あの儚く美しいものを、どうして見つめずにいられましょう」



 困り果てた父親は、村のまじない師に相談をした。まじない師はホッホと笑うと「簡単なことだ」と言った。

「美しいものを嫁にとりなさい。愛するものと結ばれること以上に幸福なことはない。おまえの息子は人にあらず。人の姿をした雲なのだろう」

 それを聞いたトポイはたいへん喜んだ。

「ぼくは雲だったのだ。人の世が苦しく、日々が困難であったのは、ぼくが雲だったからなのだ」



 その夜、トポイの家の扉を叩くものがいた。村のものもみな寝静まった、深夜のことである。不思議に思いながらも、トポイの父が返事をした。扉の向こうに立っていたのは、若い娘だった。

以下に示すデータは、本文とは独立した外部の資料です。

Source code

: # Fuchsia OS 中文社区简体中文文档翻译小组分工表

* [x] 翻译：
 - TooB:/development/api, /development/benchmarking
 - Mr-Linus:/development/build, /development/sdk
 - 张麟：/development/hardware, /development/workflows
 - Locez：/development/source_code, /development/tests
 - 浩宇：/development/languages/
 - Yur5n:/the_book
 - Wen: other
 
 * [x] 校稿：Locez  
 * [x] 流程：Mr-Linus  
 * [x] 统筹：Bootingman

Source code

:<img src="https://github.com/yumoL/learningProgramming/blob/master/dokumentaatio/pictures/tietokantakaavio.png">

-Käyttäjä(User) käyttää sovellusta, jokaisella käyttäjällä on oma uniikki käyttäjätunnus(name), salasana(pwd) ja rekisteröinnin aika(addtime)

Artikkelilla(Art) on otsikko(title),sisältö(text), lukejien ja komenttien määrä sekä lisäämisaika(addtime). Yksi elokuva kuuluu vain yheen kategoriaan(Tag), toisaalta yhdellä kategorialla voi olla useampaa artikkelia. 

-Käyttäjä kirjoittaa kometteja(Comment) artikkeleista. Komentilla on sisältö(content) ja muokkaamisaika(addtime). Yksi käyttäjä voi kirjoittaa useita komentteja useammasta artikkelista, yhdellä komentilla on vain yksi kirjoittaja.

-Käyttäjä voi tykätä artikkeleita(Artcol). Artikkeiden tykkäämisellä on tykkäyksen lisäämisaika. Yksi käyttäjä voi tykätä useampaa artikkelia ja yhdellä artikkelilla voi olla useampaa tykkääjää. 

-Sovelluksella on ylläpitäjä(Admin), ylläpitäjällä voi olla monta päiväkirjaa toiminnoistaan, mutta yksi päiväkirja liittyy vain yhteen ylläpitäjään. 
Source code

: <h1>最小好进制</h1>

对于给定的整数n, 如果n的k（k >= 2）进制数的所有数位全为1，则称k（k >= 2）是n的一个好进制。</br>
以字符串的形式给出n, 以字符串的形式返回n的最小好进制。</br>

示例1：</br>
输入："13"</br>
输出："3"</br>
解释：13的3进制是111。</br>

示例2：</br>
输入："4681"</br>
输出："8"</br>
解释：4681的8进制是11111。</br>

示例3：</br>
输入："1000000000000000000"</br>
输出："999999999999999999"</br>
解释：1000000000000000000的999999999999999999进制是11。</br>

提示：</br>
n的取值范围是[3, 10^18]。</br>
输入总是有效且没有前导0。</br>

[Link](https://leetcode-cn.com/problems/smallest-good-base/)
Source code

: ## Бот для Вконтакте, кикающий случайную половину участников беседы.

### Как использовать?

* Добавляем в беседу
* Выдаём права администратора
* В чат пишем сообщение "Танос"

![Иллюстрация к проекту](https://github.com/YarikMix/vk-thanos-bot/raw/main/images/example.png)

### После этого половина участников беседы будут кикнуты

「夜分におたずねいたします。こちらにトポイ様はおいでですか」

「トポイなら寝ているよ。おおいトポイ、お前にお客だよ」

 父親は家の奥に声をかけたが、返事はなかった。不思議に思い見に行くと、寝床にトポイの姿はなかった。間口へ戻ると、そこに娘の姿もなかった。そこだけ雨に降られたように、澄んだ水たまりがきらきらと、月の光を反射していた。


 そしてトポイは戻ってこなかった。ひとつきののち、父親の元へ便りが届いた。

「山の暮らしはかくもく、日々を雨粒と営みつ ただ春の細雨さいうのごとく 溶溶ようようたる生を見付けたり」

 山の峰に雲がかかっていたら、それがトポイの雲である。